*** INFORMATION PROVIDED Section Begins ***
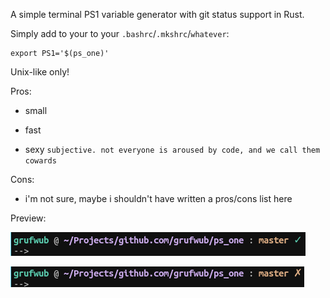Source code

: A simple terminal PS1 variable generator with git status support in Rust.

Simply add to your to your `.bashrc`/`.mkshrc`/`whatever`:
```
export PS1='$(ps_one)'
```

Unix-like only!

Pros:

- small

- fast

- sexy `subjective. not everyone is aroused by code, and we call them
  cowards`

Cons:

- i'm not sure, maybe i shouldn't have written a pros/cons list here

Preview:

![clean](https://github.com/grufwub/ps_one/raw/master/ps_one_clean.png)

![dirty](https://github.com/grufwub/ps_one/raw/master/ps_one_dirty.png)
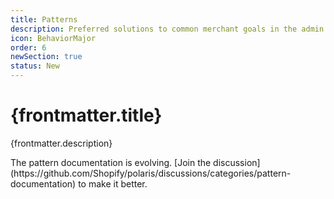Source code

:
 ```yaml
---
title: Patterns
description: Preferred solutions to common merchant goals in the admin.
icon: BehaviorMajor
order: 6
newSection: true
status: New
---
```


# {frontmatter.title}

<Lede>{frontmatter.description}</Lede>

<StatusBanner status={frontmatter.status}>
  The pattern documentation is evolving. [Join the
  discussion](https://github.com/Shopify/polaris/discussions/categories/pattern-documentation)
  to make it better.
</StatusBanner>
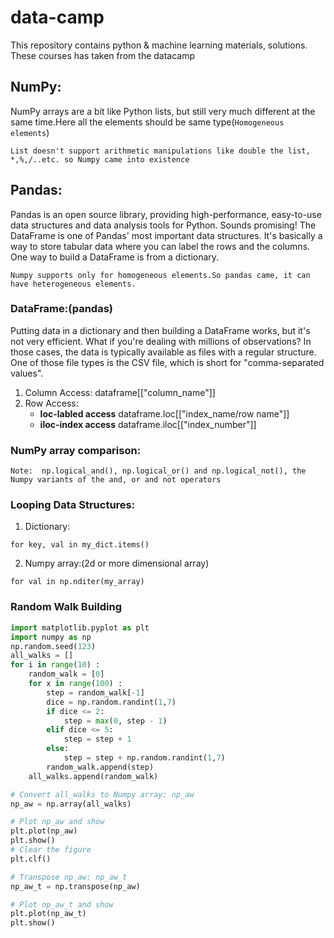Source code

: # data-camp
This repository contains python &amp; machine learning materials, solutions. These courses has taken from the datacamp

## **NumPy:**
NumPy arrays are a bit like Python lists, but still very much different at the same time.Here all the elements should be same type(```Homogeneous elements```)
```
List doesn't support arithmetic manipulations like double the list, *,%,/..etc. so Numpy came into existence
```
## **Pandas:**
Pandas is an open source library, providing high-performance, easy-to-use data structures and data analysis tools for Python. 
Sounds promising! The DataFrame is one of Pandas' most important data structures. 
It's basically a way to store tabular data where you can label the rows and the columns.
One way to build a DataFrame is from a dictionary.
```
Numpy supports only for homogeneous elements.So pandas came, it can have heterogeneous elements. 
```
### DataFrame:(pandas)
Putting data in a dictionary and then building a DataFrame works, but it's not very efficient. 
What if you're dealing with millions of observations? In those cases, the data is typically available as files with a regular structure. 
One of those file types is the CSV file, which is short for "comma-separated values".
1. Column Access:
dataframe[["column_name"]]
2. Row Access:
	* **loc-labled access**
	dataframe.loc[["index_name/row name"]]
	* **iloc-index access**
	dataframe.iloc[["index_number"]]
### NumPy array comparison:
```
Note:  np.logical_and(), np.logical_or() and np.logical_not(), the Numpy variants of the and, or and not operators
```
### Looping Data Structures:
1. Dictionary:
```
for key, val in my_dict.items()
```
2. Numpy array:(2d or more dimensional array)
```
for val in np.nditer(my_array)
```
### Random Walk Building
``` Python
import matplotlib.pyplot as plt
import numpy as np
np.random.seed(123)
all_walks = []
for i in range(10) :
    random_walk = [0]
    for x in range(100) :
        step = random_walk[-1]
        dice = np.random.randint(1,7)
        if dice <= 2:
            step = max(0, step - 1)
        elif dice <= 5:
            step = step + 1
        else:
            step = step + np.random.randint(1,7)
        random_walk.append(step)
    all_walks.append(random_walk)

# Convert all_walks to Numpy array: np_aw
np_aw = np.array(all_walks)

# Plot np_aw and show
plt.plot(np_aw)
plt.show()
# Clear the figure
plt.clf()

# Transpose np_aw: np_aw_t
np_aw_t = np.transpose(np_aw)

# Plot np_aw_t and show
plt.plot(np_aw_t)
plt.show()
```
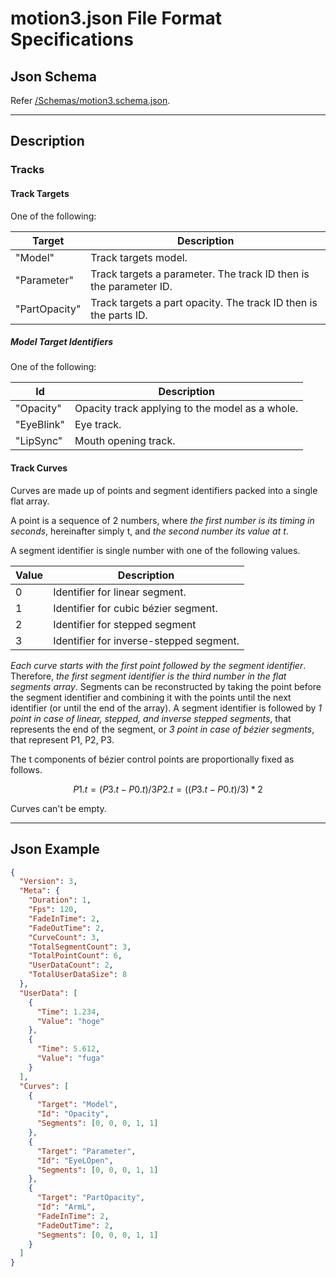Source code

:# motion3.json File Format Specifications

## Json Schema

Refer [/Schemas/motion3.schema.json](/Schemas/motion3.schema.json).

---

## Description

### Tracks

#### Track Targets

One of the following:

| Target | Description |
| - | - |
| "Model" | Track targets model. |
| "Parameter" | Track targets a parameter. The track ID then is the parameter ID. |
| "PartOpacity" | Track targets a part opacity. The track ID then is the parts ID. |

##### Model Target Identifiers

One of the following:

| Id | Description |
| - | - |
| "Opacity" | Opacity track applying to the model as a whole. |
| "EyeBlink" | Eye track. |
| "LipSync" | Mouth opening track. |

#### Track Curves

Curves are made up of points and segment identifiers packed into a single flat array.

A point is a sequence of 2 numbers, where *the first number is its timing in seconds*,
hereinafter simply t, and *the second number its value at t*.

A segment identifier is single number with one of the following values.

| Value | Description |
| - | - |
| 0 | Identifier for linear segment. |
| 1 | Identifier for cubic bézier segment. |
| 2 | Identifier for stepped segment |
| 3 | Identifier for inverse-stepped segment. |

*Each curve starts with the first point followed by the segment identifier*.
Therefore, *the first segment identifier is the third number in the flat segments array*.
Segments can be reconstructed by taking the point before the segment identifier and
combining it with the points until the next identifier (or until the end of the array).
A segment identifier is followed by *1 point in case of linear, stepped, and inverse stepped segments*,
that represents the end of the segment, or *3 point in case of bézier segments*, that represent P1, P2, P3.

The t components of bézier control points are proportionally fixed as follows.

```math
P1.t = (P3.t - P0.t) / 3
P2.t = ((P3.t - P0.t) / 3) * 2
```

Curves can't be empty.

---

## Json Example

```json
{
  "Version": 3,
  "Meta": {
    "Duration": 1,
    "Fps": 120,
    "FadeInTime": 2,
    "FadeOutTime": 2,
    "CurveCount": 3,
    "TotalSegmentCount": 3,
    "TotalPointCount": 6,
    "UserDataCount": 2,
    "TotalUserDataSize": 8
  },
  "UserData": [
    {
      "Time": 1.234,
      "Value": "hoge"
    },
    {
      "Time": 5.612,
      "Value": "fuga"
    }
  ],
  "Curves": [
    {
      "Target": "Model",
      "Id": "Opacity",
      "Segments": [0, 0, 0, 1, 1]
    },
    {
      "Target": "Parameter",
      "Id": "EyeLOpen",
      "Segments": [0, 0, 0, 1, 1]
    },
    {
      "Target": "PartOpacity",
      "Id": "ArmL",
      "FadeInTime": 2,
      "FadeOutTime": 2,
      "Segments": [0, 0, 0, 1, 1]
    }
  ]
}
```
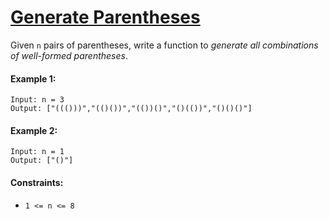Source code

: # [Generate Parentheses](https://leetcode.com/explore/interview/card/top-interview-questions-medium/109/backtracking/794/)
Given `n` pairs of parentheses, write a function to *generate all combinations of well-formed parentheses*.

#### Example 1:
```
Input: n = 3
Output: ["((()))","(()())","(())()","()(())","()()()"]
```

#### Example 2:
```
Input: n = 1
Output: ["()"]
```

#### Constraints:
- `1 <= n <= 8`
*** INFORMATION PROVIDED Section Ends ***
» WORK INSTRUCTIONS
Throughout the data above, count the lines where the word "bézier" occurs, and report that figure alone.

» SOLVED PROBLEM
3